The Baszuckis hope to support a philanthropic and research continuum around a range of priorities: precision medicine to target existing and new therapeutics that address individual variations; the connection between metabolic function and mental illness—for example, evidence suggests a ketogenic diet can be strongly beneficial for some people with bipolar disorder; the use of computational psychiatry to explore the brain’s circuitry from a data-driven perspective; how functional imaging can be used alongside neurostimulation to quickly stabilize both manic and depressed patients without medications; and other areas of inquiry.

Altimus said that a bipolar-focused organization—along the lines of a Michael J. Fox Foundation for Parkinson’s Research—is needed to coordinate giving and connect researchers around the country and the world. It’s this sort of need that the Baszuckis have the opportunity to address. In addition to gifts and grants, the Baszuckis aim to invest in for-profit companies they believe have the potential to radically alter the landscape of mental health treatment. But their bipolar initiative is still a work in progress, and its eventual form has yet to become clear.

“Importantly, we need to battle stigma by improving science,” Baszucki said. “Only by establishing the biological mechanisms that underlie this disorder will we one day be able to publicly speak of bipolar disorder as easily as we speak of Parkinson’s, or Alzheimer’s, or cancer.”

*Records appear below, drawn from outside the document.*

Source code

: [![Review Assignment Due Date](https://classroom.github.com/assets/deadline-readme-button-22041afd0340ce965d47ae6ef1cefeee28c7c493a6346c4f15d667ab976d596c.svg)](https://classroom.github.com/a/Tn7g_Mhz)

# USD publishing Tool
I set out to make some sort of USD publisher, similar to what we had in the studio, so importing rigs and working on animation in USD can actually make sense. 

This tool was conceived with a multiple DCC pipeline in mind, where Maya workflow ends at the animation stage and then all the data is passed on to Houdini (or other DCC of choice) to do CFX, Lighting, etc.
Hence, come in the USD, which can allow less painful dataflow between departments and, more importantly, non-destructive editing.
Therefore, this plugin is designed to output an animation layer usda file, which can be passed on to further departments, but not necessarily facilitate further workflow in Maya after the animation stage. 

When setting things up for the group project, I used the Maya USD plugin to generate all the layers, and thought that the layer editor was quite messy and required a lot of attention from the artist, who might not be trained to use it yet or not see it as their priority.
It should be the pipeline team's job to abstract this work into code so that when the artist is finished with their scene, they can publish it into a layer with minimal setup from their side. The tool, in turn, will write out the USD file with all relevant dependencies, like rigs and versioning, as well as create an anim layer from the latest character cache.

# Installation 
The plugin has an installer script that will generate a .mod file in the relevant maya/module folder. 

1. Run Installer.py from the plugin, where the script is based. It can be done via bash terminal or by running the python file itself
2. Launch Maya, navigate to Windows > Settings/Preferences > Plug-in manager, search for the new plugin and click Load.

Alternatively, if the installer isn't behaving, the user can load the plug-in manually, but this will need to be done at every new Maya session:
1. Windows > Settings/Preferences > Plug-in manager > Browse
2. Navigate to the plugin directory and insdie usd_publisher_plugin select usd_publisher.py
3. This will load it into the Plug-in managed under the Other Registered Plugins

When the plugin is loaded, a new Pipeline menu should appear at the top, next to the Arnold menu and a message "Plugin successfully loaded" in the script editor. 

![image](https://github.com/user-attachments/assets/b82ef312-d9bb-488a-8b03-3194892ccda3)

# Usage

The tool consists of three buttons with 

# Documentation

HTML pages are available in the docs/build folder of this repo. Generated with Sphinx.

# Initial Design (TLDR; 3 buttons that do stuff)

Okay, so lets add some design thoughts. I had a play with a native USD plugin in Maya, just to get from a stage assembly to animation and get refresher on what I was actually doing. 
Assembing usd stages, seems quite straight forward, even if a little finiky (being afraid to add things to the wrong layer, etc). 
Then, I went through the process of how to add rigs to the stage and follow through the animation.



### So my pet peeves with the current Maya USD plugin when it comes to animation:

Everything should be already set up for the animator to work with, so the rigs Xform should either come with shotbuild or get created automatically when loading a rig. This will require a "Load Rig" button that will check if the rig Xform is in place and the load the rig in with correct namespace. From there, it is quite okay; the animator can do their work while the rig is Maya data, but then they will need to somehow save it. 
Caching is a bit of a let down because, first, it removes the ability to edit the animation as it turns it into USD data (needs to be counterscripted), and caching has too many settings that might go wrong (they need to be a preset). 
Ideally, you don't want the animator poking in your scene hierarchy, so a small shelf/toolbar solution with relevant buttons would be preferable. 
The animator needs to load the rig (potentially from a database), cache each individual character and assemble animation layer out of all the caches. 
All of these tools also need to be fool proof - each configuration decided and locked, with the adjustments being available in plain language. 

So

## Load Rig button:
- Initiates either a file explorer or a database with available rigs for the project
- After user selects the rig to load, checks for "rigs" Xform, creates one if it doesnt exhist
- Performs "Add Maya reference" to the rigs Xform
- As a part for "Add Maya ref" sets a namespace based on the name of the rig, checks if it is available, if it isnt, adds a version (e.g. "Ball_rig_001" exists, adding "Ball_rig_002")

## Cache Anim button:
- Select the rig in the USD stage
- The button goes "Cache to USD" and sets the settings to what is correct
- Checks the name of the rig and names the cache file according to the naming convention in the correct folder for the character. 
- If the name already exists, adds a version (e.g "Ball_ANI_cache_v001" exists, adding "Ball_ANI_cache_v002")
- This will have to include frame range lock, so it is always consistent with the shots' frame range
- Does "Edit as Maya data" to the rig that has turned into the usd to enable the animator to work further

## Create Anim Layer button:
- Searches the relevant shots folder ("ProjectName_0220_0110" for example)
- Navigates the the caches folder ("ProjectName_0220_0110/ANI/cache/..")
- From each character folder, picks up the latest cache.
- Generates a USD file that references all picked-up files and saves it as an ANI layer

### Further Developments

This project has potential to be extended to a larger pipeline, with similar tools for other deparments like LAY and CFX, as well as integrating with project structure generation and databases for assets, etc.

Catalyzing visibility—and more funding

The research fund is important, certainly, for the discoveries it may enable. But even more interesting and important is the Baszuckis’ desire to do more than simply add additional dollars to bipolar research. Instead, they’ve set out to build a new funding approach that brings coherence and connection to the world of bipolar research and researchers. They also want to encourage new researchers to enter the field, and experienced ones to stay in it. Too many bipolar researchers have had to shift their focus to other psychiatric conditions, like schizophrenia, simply because that’s where the funding was, Baszucki said.

Altimus, who is working closely with the Baszucki family, says the creation of a bipolar-focused organization has the potential not just to bring greater efficiency to bipolar research, but to significantly increase the flow of philanthropic dollars into the field—as happened, for example, when the Fox foundation drew attention to Parkinson’s.

“When there’s the movement of a large player into a space that provides recognition that it’s an important area, you might see a 100% increase in funding due to the sheer visibility of a big funder,” said Altimus. “Bipolar disorder is an area where we feel so hopeful about philanthropic funding being a catalyst to change the space, and drive research and push other funders.”